Maximilien Rubel died in Paris at the age of 82 in late February. He had originally arrived in Paris in 1931 to finish his studies in philosophy, sociology and law that he had started in his home town of Czerlowitz, which had been first ruled by the Austro-Hungarians, then by the Romanians, and is now in the Ukraine. He began to frequent radical circles and to express solidarity with the struggle for social emancipation., particularly from 1936 when he gave support to the efforts of the Spanish Anarchists. This activity put him in contact with unorthodox Marxists, Anarchists and revolutionary syndicalists. His militant activity began in earnest during the Second World War when he wrote a number of leaflets in German (his mother tongue) distributed among the German forces of occupation by the tiny Revolutionary Proletarian Group in which he was active alongside Roger Bossiere, still a militant today! The leaflets denounced both Nazism and the Western imperialist powers. He took the double risk in this very dangerous work of being both a Jew and a revolutionary.
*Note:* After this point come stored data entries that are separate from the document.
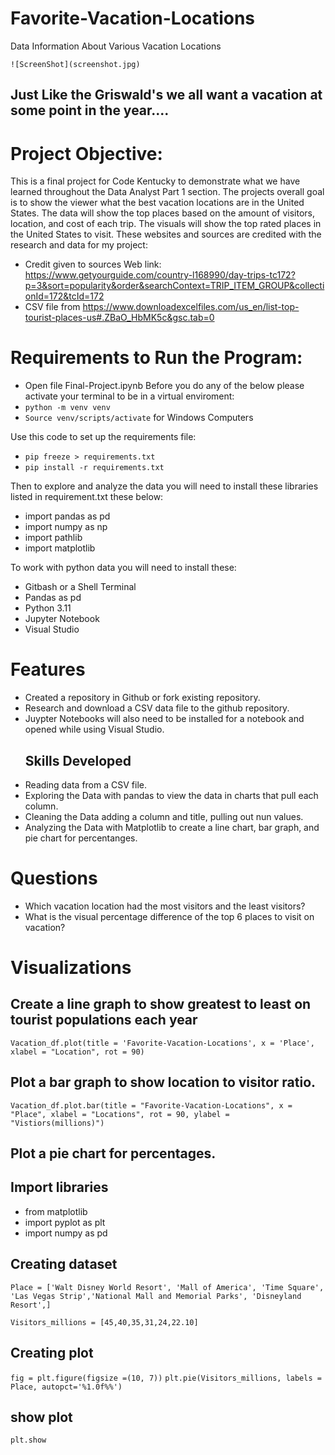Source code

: # Favorite-Vacation-Locations
Data Information About Various Vacation Locations

`![ScreenShot](screenshot.jpg)`

## Just Like the Griswald's we all want a vacation at some point in the year....
# Project Objective:
This is a final project for Code Kentucky to demonstrate what we have learned throughout the Data Analyst Part 1 section. The projects overall goal is to show the viewer what the best vacation locations are in the United States. The data will show the top places based on the amount of visitors, location, and cost of each trip. The visuals will show the top rated places in the United States to visit. 
These websites and sources are credited with the research and data for my project: 
* Credit given to sources Web link: https://www.getyourguide.com/country-l168990/day-trips-tc172?p=3&sort=popularity&order&searchContext=TRIP_ITEM_GROUP&collectionId=172&tcId=172
* CSV file from https://www.downloadexcelfiles.com/us_en/list-top-tourist-places-us#.ZBaO_HbMK5c&gsc.tab=0

# Requirements to Run the Program:
* Open file Final-Project.ipynb
Before you do any of the below please activate your terminal to be in a virtual enviroment:
 * `python -m venv venv`
 * `Source venv/scripts/activate` for Windows Computers

Use this code to  set up the requirements file:
* `pip freeze > requirements.txt`
* `pip install -r requirements.txt`

Then to explore and analyze the data you will need to install these libraries listed in requirement.txt these below:
* import pandas as pd 
* import numpy as np
* import pathlib  
* import matplotlib 

To work with python data you will need to install these: 
* Gitbash or a Shell Terminal
* Pandas as pd
* Python 3.11 
* Jupyter Notebook 
* Visual Studio 

# Features
* Created a repository in Github or fork existing repository.
* Research and download a CSV data file to the github repository.
* Juypter Notebooks will also need to be installed for a notebook and opened while using Visual Studio.
  ## Skills Developed
* Reading data from a CSV file.
* Exploring the Data with pandas to view the data in charts that pull each column.
* Cleaning the Data adding a column and title, pulling out nun values.  
* Analyzing the Data with Matplotlib to create a line chart, bar graph, and pie chart for percentanges. 


# Questions 

* Which vacation location had the most visitors and the least visitors?
* What is the visual percentage difference of the top 6 places to visit on vacation?
# Visualizations 
## Create a line graph to show greatest to least on tourist populations each year
`Vacation_df.plot(title = 'Favorite-Vacation-Locations', x = 'Place', xlabel = "Location", rot = 90)`
## Plot a bar graph to show location to visitor ratio.
`Vacation_df.plot.bar(title = "Favorite-Vacation-Locations", x = "Place", xlabel = "Locations", rot = 90, ylabel = "Vistiors(millions)")`

## Plot a pie chart for percentages. 
## Import libraries
* from matplotlib 
* import pyplot as plt
* import numpy as pd

## Creating dataset
`Place = ['Walt Disney World Resort', 'Mall of America', 'Time Square', 'Las Vegas Strip','National Mall and Memorial Parks', 'Disneyland Resort',]`
 
`Visitors_millions = [45,40,35,31,24,22.10]`

## Creating plot
`fig = plt.figure(figsize =(10, 7))`
`plt.pie(Visitors_millions, labels = Place, autopct='%1.0f%%')`

## show plot
`plt.show`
A supporter of council communism, he participated in the late forties and the fifties in the activities and the debates of that current, scattered to the four corners of the world by Stalinism, in particular his published correspondence with Anton Pannekoek. He began a critical examination of the work of Marx, and indeed began to produce a Complete Works of Marx. He ferociously denounced both capitalism and what he saw as the false socialism of Leninism. His essay Marx-Theoretician of Anarchism horrified both orthodox Marxists and anarchists. His critique of the Soviet Union and its satellites directed the fire of the Stalinists of the French Communist Party upon him. Unlike others who started out as anti-authoritarian critics of Stalinism, he did not change into a defender of capitalism and Cold War ‘anticommunism’. He had contacts with the libertarian socialists of Socialisme ou Barbarie (who in their turn had a great influence on the British group Solidarity) and the anarchist communists of the excellent magazine Noir et Rouge. He was closely allied to Rene Lefeuvre whose Spartacus publishing house brought out a vast series of anarchist, council communist and critical Marxist books and pamphlets. He remained a convinced anti-capitalist and anti-statist right up to his death.